Officials from the Securities and Exchange Commission and the Center for Audit Quality discussed the effort to rein in the use of non-GAAP financial measures during an American Institute of CPAs conference Monday.
“Turning now to non-GAAP reporting, good practices in this area begin with preparers,” said SEC chief accountant Wesley Bricker. “Good reporting practices also place a premium on audit committee member understanding of the company’s non-GAAP policies, procedures and controls.”
“The discussion around non-GAAP is sometimes framed as whether non-GAAP measures are either good or bad,” said CAQ executive director Cindy Fornelli. “The reality, of course, is more nuanced. Much depends on how these measures are used.”
Bricker suggested companies need to make more progress in evaluating the appropriateness of non-GAAP measures and their prominence, as well as the effectiveness of their disclosure controls and procedures.
“Audit committee members should seek to understand management’s judgments in the design, preparation, and presentation of non-GAAP measures and how those measures might differ from approaches followed by other companies,” said Bricker. “These discussions will require an understanding of the company’s business model and how it is managed. For example, it is important to keep in mind that businesses operate in uncertain environments. If non-GAAP adjustments replace that business reality with smooth earnings over time, accelerate unearned revenues, or defer incurred expenses, those adjustments and disclosures should be evaluated closely under the C&DIs,” referring to Compliance and Disclosure Interpretations from the SEC on non-GAAP measures.
Bricker also warned about the upcoming implementation of the new accounting standards for revenue recognition, leases, financial instruments and credit losses standards, which he referred to as “new GAAP standards.”
“This is a financial reporting topic that deserves close attention, both to make sure that the implementation is done timely and with useful transition disclosures and to ensure the application of the standards, once implemented, is appropriate,” he said.

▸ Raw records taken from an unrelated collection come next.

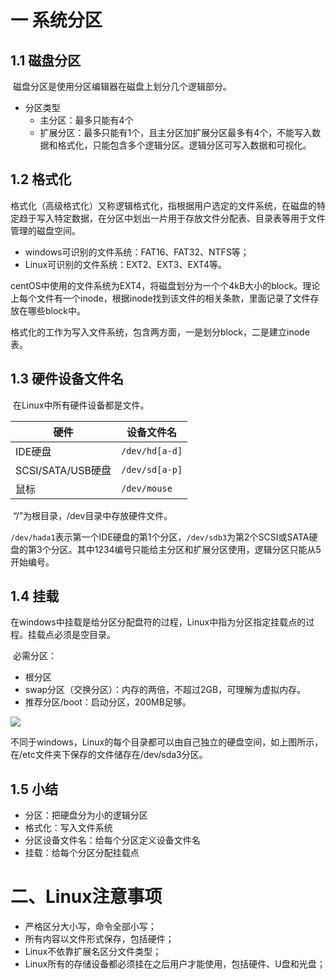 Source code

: # 一 系统分区

## 1.1 磁盘分区

​	磁盘分区是使用分区编辑器在磁盘上划分几个逻辑部分。

- 分区类型
  - 主分区：最多只能有4个
  - 扩展分区：最多只能有1个，且主分区加扩展分区最多有4个，不能写入数据和格式化，只能包含多个逻辑分区。逻辑分区可写入数据和可视化。

## 1.2 格式化

​	格式化（高级格式化）又称逻辑格式化，指根据用户选定的文件系统，在磁盘的特定趋于写入特定数据，在分区中划出一片用于存放文件分配表、目录表等用于文件管理的磁盘空间。

- windows可识别的文件系统：FAT16、FAT32、NTFS等；
- Linux可识别的文件系统：EXT2、EXT3、EXT4等。

centOS中使用的文件系统为EXT4，将磁盘划分为一个个4kB大小的block。理论上每个文件有一个inode，根据inode找到该文件的相关条款，里面记录了文件存放在哪些block中。

​	格式化的工作为写入文件系统，包含两方面，一是划分block，二是建立inode表。

## 1.3 硬件设备文件名

​	在Linux中所有硬件设备都是文件。

| 硬件              | 设备文件名         |
| ----------------- | ------------------ |
| IDE硬盘           | ```/dev/hd[a-d]``` |
| SCSI/SATA/USB硬盘 | ```/dev/sd[a-p]``` |
| 鼠标              | ```/dev/mouse```   |

​	“/”为根目录，/dev目录中存放硬件文件。

​	```/dev/hada1```表示第一个IDE硬盘的第1个分区，```/dev/sdb3```为第2个SCSI或SATA硬盘的第3个分区。其中1234编号只能给主分区和扩展分区使用，逻辑分区只能从5开始编号。

## 1.4 挂载

​	在windows中挂载是给分区分配盘符的过程，Linux中指为分区指定挂载点的过程。挂载点必须是空目录。

​	必需分区：

- 根分区
- swap分区（交换分区）：内存的两倍，不超过2GB，可理解为虚拟内存。
- 推荐分区/boot：启动分区，200MB足够。	

![](F:\Linux\linux学习\兄弟连linux教程学习笔记\figure\1文件系统结构.png)

​	不同于windows，Linux的每个目录都可以由自己独立的硬盘空间，如上图所示，在/etc文件夹下保存的文件储存在/dev/sda3分区。	

## 1.5 小结

- 分区：把硬盘分为小的逻辑分区
- 格式化：写入文件系统
- 分区设备文件名：给每个分区定义设备文件名
- 挂载：给每个分区分配挂载点



# 二、Linux注意事项

- 严格区分大小写，命令全部小写；
- 所有内容以文件形式保存，包括硬件；
- Linux不依靠扩展名区分文件类型；
- Linux所有的存储设备都必须挂在之后用户才能使用，包括硬件、U盘和光盘；


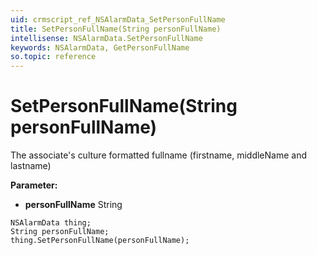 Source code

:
 ```yaml
---
uid: crmscript_ref_NSAlarmData_SetPersonFullName
title: SetPersonFullName(String personFullName)
intellisense: NSAlarmData.SetPersonFullName
keywords: NSAlarmData, GetPersonFullName
so.topic: reference
---
```


# SetPersonFullName(String personFullName)

The associate's culture formatted fullname (firstname, middleName and lastname)

**Parameter:** 
 - **personFullName** String

```crmscript
NSAlarmData thing;
String personFullName;
thing.SetPersonFullName(personFullName);
```

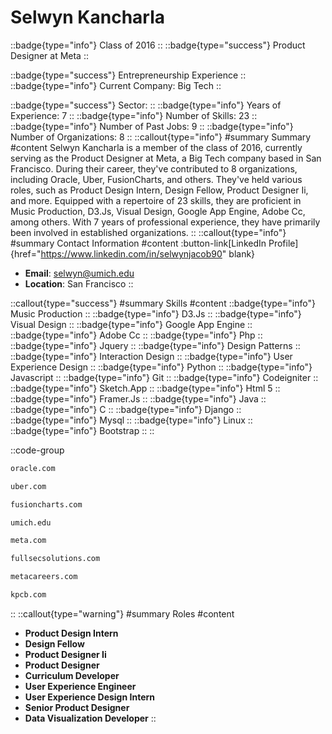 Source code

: # Selwyn Kancharla
::badge{type="info"}
Class of 2016
::
::badge{type="success"}
Product Designer at Meta
::

::badge{type="success"}
Entrepreneurship Experience
::
::badge{type="info"}
Current Company: Big Tech
::

::badge{type="success"}
Sector: 
::
::badge{type="info"}
Years of Experience: 7
::
::badge{type="info"}
Number of Skills: 23
::
::badge{type="info"}
Number of Past Jobs: 9
::
::badge{type="info"}
Number of Organizations: 8
::
::callout{type="info"}
#summary
Summary
#content
Selwyn Kancharla is a member of the class of 2016, currently serving as the Product Designer at Meta, a Big Tech company based in San Francisco. During their career, they've contributed to 8 organizations, including Oracle, Uber, FusionCharts, and others. They've held various roles, such as Product Design Intern, Design Fellow, Product Designer Ii, and more. Equipped with a repertoire of 23 skills, they are proficient in Music Production, D3.Js, Visual Design, Google App Engine, Adobe Cc, among others.  With 7 years of professional experience, they have primarily been involved in established organizations.
::
::callout{type="info"}
#summary
Contact Information
#content
:button-link[LinkedIn Profile]{href="https://www.linkedin.com/in/selwynjacob90" blank}
- **Email**: selwyn@umich.edu
- **Location**: San Francisco
::

::callout{type="success"}
#summary
Skills
#content
::badge{type="info"}
Music Production
::
::badge{type="info"}
D3.Js
::
::badge{type="info"}
Visual Design
::
::badge{type="info"}
Google App Engine
::
::badge{type="info"}
Adobe Cc
::
::badge{type="info"}
Php
::
::badge{type="info"}
Jquery
::
::badge{type="info"}
Design Patterns
::
::badge{type="info"}
Interaction Design
::
::badge{type="info"}
User Experience Design
::
::badge{type="info"}
Python
::
::badge{type="info"}
Javascript
::
::badge{type="info"}
Git
::
::badge{type="info"}
Codeigniter
::
::badge{type="info"}
Sketch.App
::
::badge{type="info"}
Html 5
::
::badge{type="info"}
Framer.Js
::
::badge{type="info"}
Java
::
::badge{type="info"}
C
::
::badge{type="info"}
Django
::
::badge{type="info"}
Mysql
::
::badge{type="info"}
Linux
::
::badge{type="info"}
Bootstrap
::
::

::code-group
```bash [Oracle]
oracle.com
```
```bash [Uber]
uber.com
```
```bash [FusionCharts]
fusioncharts.com
```
```bash [University of Michigan]
umich.edu
```
```bash [Meta]
meta.com
```
```bash [Salesforce.com]
fullsecsolutions.com
```
```bash [Meta Downhole]
metacareers.com
```
```bash [Kleiner Perkins Caufield & Byers]
kpcb.com
```
::
::callout{type="warning"}
#summary
Roles
#content
- **Product Design Intern**
- **Design Fellow**
- **Product Designer Ii**
- **Product Designer**
- **Curriculum Developer**
- **User Experience Engineer**
- **User Experience Design Intern**
- **Senior Product Designer**
- **Data Visualization Developer**
::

Bricker expressed concern about the high percentage of companies lagging behind on getting ready for the revenue recognition standard and said they should disclose their readiness to investors. “Particularly for companies where implementation is lagging, preparers, their audit committees and auditors should discuss the reasons why and provide informative disclosures to investors about the status so that investors can assess the implications of the information,” he said. “Successful implementation requires companies to allocate sufficient resources and develop or engage appropriate financial reporting competencies.”
Earlier this year the Center for Audit Quality produced a publication, Questions on Non-GAAP Measures, a Tool for Audit Committees, presenting a set of questions grouped into three categories: transparency, consistency and comparability.

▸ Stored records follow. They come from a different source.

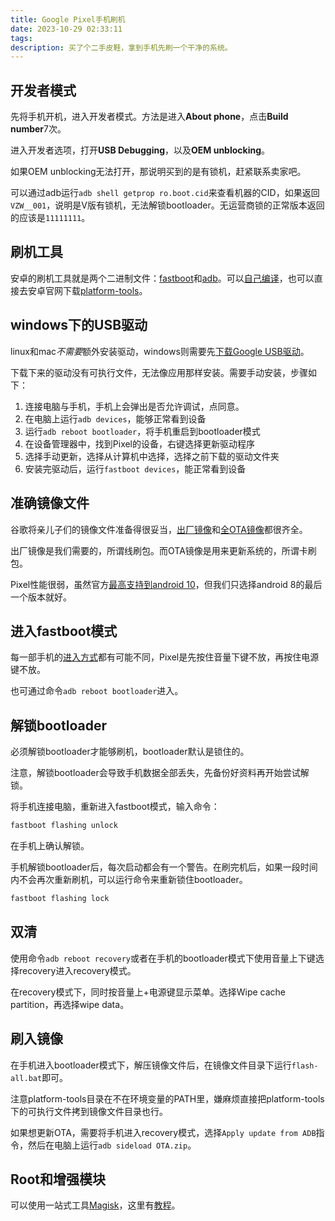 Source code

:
 ```yaml
---
title: Google Pixel手机刷机
date: 2023-10-29 02:33:11
tags:
description: 买了个二手皮鞋，拿到手机先刷一个干净的系统。
---
```

## 开发者模式
先将手机开机，进入开发者模式。方法是进入**About phone**，点击**Build number**7次。

进入开发者选项，打开**USB Debugging**，以及**OEM unblocking**。

如果OEM unblocking无法打开，那说明买到的是有锁机，赶紧联系卖家吧。

可以通过adb运行`adb shell getprop ro.boot.cid`来查看机器的CID，如果返回`VZW__001`，说明是V版有锁机，无法解锁bootloader。无运营商锁的正常版本返回的应该是`11111111`。

## 刷机工具
安卓的刷机工具就是两个二进制文件：[fastboot](https://android.googlesource.com/platform/system/core/+/master/fastboot/README.md)和[adb](https://source.android.com/docs/setup/build/adb)。可以[自己编译](https://source.android.com/docs/setup/build/running)，也可以直接去安卓官网下载[platform-tools](https://developer.android.com/studio/releases/platform-tools)。

## windows下的USB驱动
linux和mac*不需要*额外安装驱动，windows则需要先[下载Google USB驱动](https://developer.android.com/studio/run/win-usb?hl=zh-cn)。

下载下来的驱动没有可执行文件，无法像应用那样安装。需要手动安装，步骤如下：
1. 连接电脑与手机，手机上会弹出是否允许调试，点同意。
2. 在电脑上运行`adb devices`，能够正常看到设备
3. 运行`adb reboot bootloader`，将手机重启到bootloader模式
4. 在设备管理器中，找到Pixel的设备，右键选择更新驱动程序
5. 选择手动更新，选择从计算机中选择，选择之前下载的驱动文件夹
6. 安装完驱动后，运行`fastboot devices`，能正常看到设备

## 准确镜像文件
谷歌将亲儿子们的镜像文件准备得很妥当，[出厂镜像](https://developers.google.com/android/images)和[全OTA镜像](https://developers.google.com/android/ota?hl=zh-cn#sailfish)都很齐全。

出厂镜像是我们需要的，所谓线刷包。而OTA镜像是用来更新系统的，所谓卡刷包。

Pixel性能很弱，虽然官方[最高支持到android 10](https://developers.google.com/android/images?hl=zh-cn#sailfish)，但我们只选择android 8的最后一个版本就好。

## 进入fastboot模式
每一部手机的[进入方式](https://source.android.com/docs/setup/build/running#booting-into-fastboot-mode)都有可能不同，Pixel是先按住音量下键不放，再按住电源键不放。

也可通过命令`adb reboot bootloader`进入。

## 解锁bootloader
必须解锁bootloader才能够刷机，bootloader默认是锁住的。

注意，解锁bootloader会导致手机数据全部丢失，先备份好资料再开始尝试解锁。

将手机连接电脑，重新进入fastboot模式，输入命令：
```bash
fastboot flashing unlock
```

在手机上确认解锁。

手机解锁bootloader后，每次启动都会有一个警告。在刷完机后，如果一段时间内不会再次重新刷机，可以运行命令来重新锁住bootloader。
```bash
fastboot flashing lock
```

## 双清

使用命令`adb reboot recovery`或者在手机的bootloader模式下使用音量上下键选择recovery进入recovery模式。

在recovery模式下，同时按音量上+电源键显示菜单。选择Wipe cache partition，再选择wipe data。

## 刷入镜像

在手机进入bootloader模式下，解压镜像文件后，在镜像文件目录下运行`flash-all.bat`即可。

注意platform-tools目录在不在环境变量的PATH里，嫌麻烦直接把platform-tools下的可执行文件拷到镜像文件目录也行。

如果想更新OTA，需要将手机进入recovery模式，选择`Apply update from ADB`指令，然后在电脑上运行`adb sideload OTA.zip`。

## Root和增强模块

可以使用一站式工具[Magisk](https://github.com/topjohnwu/Magisk)，这里有[教程](https://topjohnwu.github.io/Magisk/install.html)。
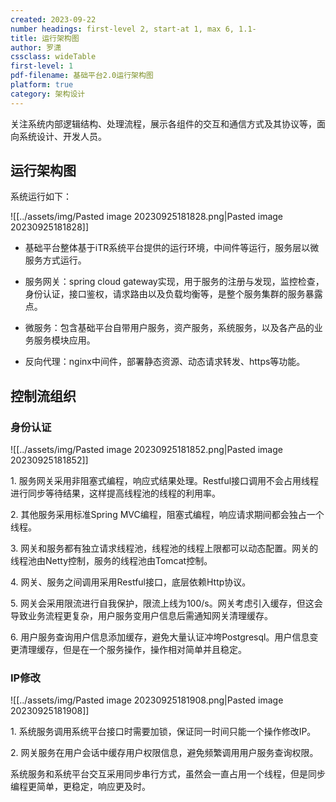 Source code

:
```yaml
---
created: 2023-09-22
number headings: first-level 2, start-at 1, max 6, 1.1-
title: 运行架构图
author: 罗潇
cssclass: wideTable
first-level: 1
pdf-filename: 基础平台2.0运行架构图
platform: true
category: 架构设计
---
```


关注系统内部逻辑结构、处理流程，展示各组件的交互和通信方式及其协议等，面向系统设计、开发人员。

## 运行架构图

系统运行如下：

![[../assets/img/Pasted image 20230925181828.png|Pasted image 20230925181828]]

* 基础平台整体基于iTR系统平台提供的运行环境，中间件等运行，服务层以微服务方式运行。

* 服务网关：spring cloud gateway实现，用于服务的注册与发现，监控检查，身份认证，接口鉴权，请求路由以及负载均衡等，是整个服务集群的服务暴露点。

* 微服务：包含基础平台自带用户服务，资产服务，系统服务，以及各产品的业务服务模块应用。

* 反向代理：nginx中间件，部署静态资源、动态请求转发、https等功能。

## 控制流组织

### 身份认证

![[../assets/img/Pasted image 20230925181852.png|Pasted image 20230925181852]]

1. 服务网关采用非阻塞式编程，响应式结果处理。Restful接口调用不会占用线程进行同步等待结果，这样提高线程池的线程的利用率。

2. 其他服务采用标准Spring MVC编程，阻塞式编程，响应请求期间都会独占一个线程。

3. 网关和服务都有独立请求线程池，线程池的线程上限都可以动态配置。网关的线程池由Netty控制，服务的线程池由Tomcat控制。

4. 网关、服务之间调用采用Restful接口，底层依赖Http协议。

5. 网关会采用限流进行自我保护，限流上线为100/s。网关考虑引入缓存，但这会导致业务流程更复杂，用户服务变用户信息后需通知网关清理缓存。

6. 用户服务查询用户信息添加缓存，避免大量认证冲垮Postgresql。用户信息变更清理缓存，但是在一个服务操作，操作相对简单并且稳定。

### IP修改

![[../assets/img/Pasted image 20230925181908.png|Pasted image 20230925181908]]

1. 系统服务调用系统平台接口时需要加锁，保证同一时间只能一个操作修改IP。

2. 网关服务在用户会话中缓存用户权限信息，避免频繁调用用户服务查询权限。

系统服务和系统平台交互采用同步串行方式，虽然会一直占用一个线程，但是同步编程更简单，更稳定，响应更及时。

The CAQ unveiled a report Monday, Non-GAAP Financial Measures: Continuing the Conversation, calling for a broader conversation across the financial industry regarding the preparation, presentation and use of non-GAAP measures.

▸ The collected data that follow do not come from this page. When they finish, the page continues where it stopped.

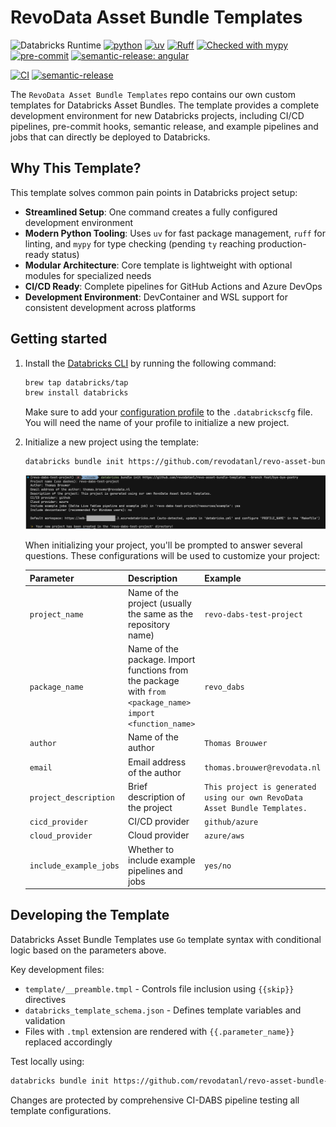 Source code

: # RevoData Asset Bundle Templates

![Databricks Runtime](https://img.shields.io/badge/Databricks%20Runtime-15.4--LTS-%231B3139)
[![python](https://img.shields.io/badge/python-3.11-g)](https://www.python.org)
[![uv](https://img.shields.io/endpoint?url=https://raw.githubusercontent.com/astral-sh/uv/main/assets/badge/v0.json)](https://github.com/astral-sh/uv)
[![Ruff](https://img.shields.io/endpoint?url=https://raw.githubusercontent.com/astral-sh/ruff/main/assets/badge/v2.json)](https://github.com/astral-sh/ruff)
[![Checked with mypy](http://www.mypy-lang.org/static/mypy_badge.svg)](http://mypy-lang.org/)
[![pre-commit](https://img.shields.io/badge/pre--commit-enabled-brightgreen?logo=pre-commit&logoColor=white)](https://github.com/pre-commit/pre-commit)
[![semantic-release: angular](https://img.shields.io/badge/semantic--release-angular-e10079?logo=semantic-release)](https://github.com/semantic-release/semantic-release)

[![CI](https://github.com/revodatanl/revo-asset-bundle-templates/actions/workflows/ci-dabs.yml/badge.svg)](https://github.com/revodatanl/revo-asset-bundle-templates/actions/workflows/ci-dabs.yml)
[![semantic-release](https://github.com/revodatanl/revo-asset-bundle-templates/actions/workflows/semantic-release.yml/badge.svg)](https://github.com/revodatanl/revo-asset-bundle-templates/actions/workflows/semantic-release.yml)

The `RevoData Asset Bundle Templates` repo contains our own custom templates for Databricks Asset Bundles. The template provides a complete development environment for new Databricks projects, including CI/CD pipelines, pre-commit hooks, semantic release, and example pipelines and jobs that can directly be deployed to Databricks.

## Why This Template?

This template solves common pain points in Databricks project setup:

- **Streamlined Setup**: One command creates a fully configured development environment
- **Modern Python Tooling**: Uses `uv` for fast package management, `ruff` for linting, and `mypy` for type checking (pending `ty` reaching production-ready status)
- **Modular Architecture**: Core template is lightweight with optional modules for specialized needs
- **CI/CD Ready**: Complete pipelines for GitHub Actions and Azure DevOps
- **Development Environment**: DevContainer and WSL support for consistent development across platforms

## Getting started

1. Install the [Databricks CLI](https://docs.databricks.com/en/dev-tools/cli/index.html) by running the following command:

    ```bash
    brew tap databricks/tap
    brew install databricks
    ```

    Make sure to add your [configuration profile](https://docs.databricks.com/en/dev-tools/cli/profiles.html) to the `.databrickscfg` file. You will need the name of your profile to initialize a new project.

2. Initialize a new project using the template:

    ```bash
    databricks bundle init https://github.com/revodatanl/revo-asset-bundle-templates
    ```

    ![bundle-init](images/bundle-init.png)

    When initializing your project, you'll be prompted to answer several questions. These configurations will be used to customize your project:

    | Parameter | Description | Example |
    |-----------|-------------|---------------------|
    | `project_name` | Name of the project (usually the same as the repository name) | `revo-dabs-test-project` |
    | `package_name` | Name of the package. Import functions from the package with `from <package_name> import <function_name>` | `revo_dabs` |
    | `author` | Name of the author | `Thomas Brouwer` |
    | `email` | Email address of the author | `thomas.brouwer@revodata.nl` |
    | `project_description` | Brief description of the project | `This project is generated using our own RevoData Asset Bundle Templates.` |
    | `cicd_provider` | CI/CD provider | `github/azure` |
    | `cloud_provider` | Cloud provider | `azure/aws` |
    | `include_example_jobs` | Whether to include example pipelines and jobs | `yes/no` |

## Developing the Template

Databricks Asset Bundle Templates use `Go` template syntax with conditional logic based on the parameters above.

Key development files:

- `template/__preamble.tmpl` - Controls file inclusion using `{{skip}}` directives
- `databricks_template_schema.json` - Defines template variables and validation
- Files with `.tmpl` extension are rendered with `{{.parameter_name}}` replaced accordingly

Test locally using:

```bash
databricks bundle init https://github.com/revodatanl/revo-asset-bundle-templates --branch <branch_name>
```

Changes are protected by comprehensive CI-DABS pipeline testing all template configurations.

“Like our non-GAAP tool, this publication presents a set of questions—not just for audit committees but also for other key players: from investors to investment bankers, from securities lawyers to standard setters,” said Fornelli.
James Doty, chairman of the Public Company Accounting Oversight Board, discussed how the PCAOB has improved its analysis of the economic impact of its new auditing standards through its Center for Economic Analysis and its efforts to improve audit quality. He admitted the PCAOB’s standards haven’t always been clear, but he said audit fees shouldn’t be flat.
“I want to see a robust profession that competes on quality, not on price,” he said.
Doty noted that the PCAOB has held public meetings with its advisory groups on the use of non-GAAP measures and other topics. "We will also continue to monitor the auditor's association with non-GAAP data, especially data purportedly derived from the audited financial statement," he said.
AICPA chair Kimberly Ellison-Taylor and CAQ executive director Cindy Fornelli discussed the efforts of the CPA profession to provide more assurance in areas such as cybersecurity.
“I firmly believe that the work we are doing in this area is some of our most important work,” said Ellison-Taylor, pointing to her own experience working for software giant Oracle Corporation. “It really speaks to how the CPA profession, which began more than a century ago, remains so relevant today. We must again continuously push ourselves to evolve and adapt along with the market.”
She pointed out that the AICPA issued two criteria proposals in September to help management communicate better about how they are managing cybersecurity risk. The AICPA is also developing an attestation performance and reporting guide so auditors can report on management’s description of their cybersecurity risk management program, along with the operating effectiveness of controls designed to mitigate and react to cyber risks. It is expected to be released early next year.
Fornelli noted that the auditing profession is in a strong position to play an important role in fostering conversations about cybersecurity risk management. “The profession can bring to bear its core values, including independence, objectivity, and skepticism,” she said. “It can also leverage its deep expertise in providing independent evaluations in a variety of contexts, including information security and privacy. Many CPA firms have built substantial cybersecurity practices and capabilities that enable them to advise companies in all aspects of cybersecurity risk management.”